● **Records provided**
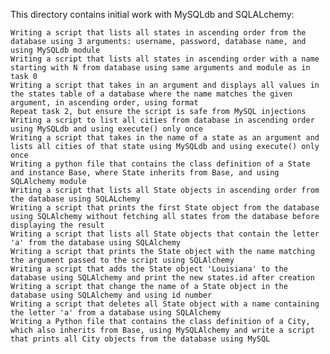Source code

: This directory contains initial work with MySQLdb and SQLALchemy:

    Writing a script that lists all states in ascending order from the database using 3 arguments: username, password, database name, and using MySQLdb module
    Writing a script that lists all states in ascending order with a name starting with N from database using same arguments and module as in task 0
    Writing a script that takes in an argument and displays all values in the states table of a database where the name matches the given argument, in ascending order, using format
    Repeat task 2, but ensure the script is safe from MySQL injections
    Writing a script to list all cities from database in ascending order using MySQLdb and using execute() only once
    Writing a script that takes in the name of a state as an argument and lists all cities of that state using MySQLdb and using execute() only once
    Writing a python file that contains the class definition of a State and instance Base, where State inherits from Base, and using SQLAlchemy module
    Writing a script that lists all State objects in ascending order from the database using SQLALchemy
    Writing a script that prints the first State object from the database using SQLAlchemy without fetching all states from the database before displaying the result
    Writing a script that lists all State objects that contain the letter 'a' from the database using SQLAlchemy
    Writing a script that prints the State object with the name matching the argument passed to the script using SQLAlchemy
    Writing a script that adds the State object 'Louisiana' to the database using SQLAlchemy and print the new states.id after creation
    Writing a script that change the name of a State object in the database using SQLAlchemy and using id number
    Writing a script that deletes all State object with a name containing the letter 'a' from a database using SQLAlchemy
    Writing a Python file that contains the class definition of a City, which also inherits from Base, using MySQLAlchemy and write a script that prints all City objects from the database using MySQL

● **What is expected**
Your answer should be the line with "Writing a script that takes in the" and all lines after it in the listing above, repeated exactly. No other lines belong.

● **Solution to this exercise**
    Writing a script that takes in the name of a state as an argument and lists all cities of that state using MySQLdb and using execute() only once
    Writing a python file that contains the class definition of a State and instance Base, where State inherits from Base, and using SQLAlchemy module
    Writing a script that lists all State objects in ascending order from the database using SQLALchemy
    Writing a script that prints the first State object from the database using SQLAlchemy without fetching all states from the database before displaying the result
    Writing a script that lists all State objects that contain the letter 'a' from the database using SQLAlchemy
    Writing a script that prints the State object with the name matching the argument passed to the script using SQLAlchemy
    Writing a script that adds the State object 'Louisiana' to the database using SQLAlchemy and print the new states.id after creation
    Writing a script that change the name of a State object in the database using SQLAlchemy and using id number
    Writing a script that deletes all State object with a name containing the letter 'a' from a database using SQLAlchemy
    Writing a Python file that contains the class definition of a City, which also inherits from Base, using MySQLAlchemy and write a script that prints all City objects from the database using MySQL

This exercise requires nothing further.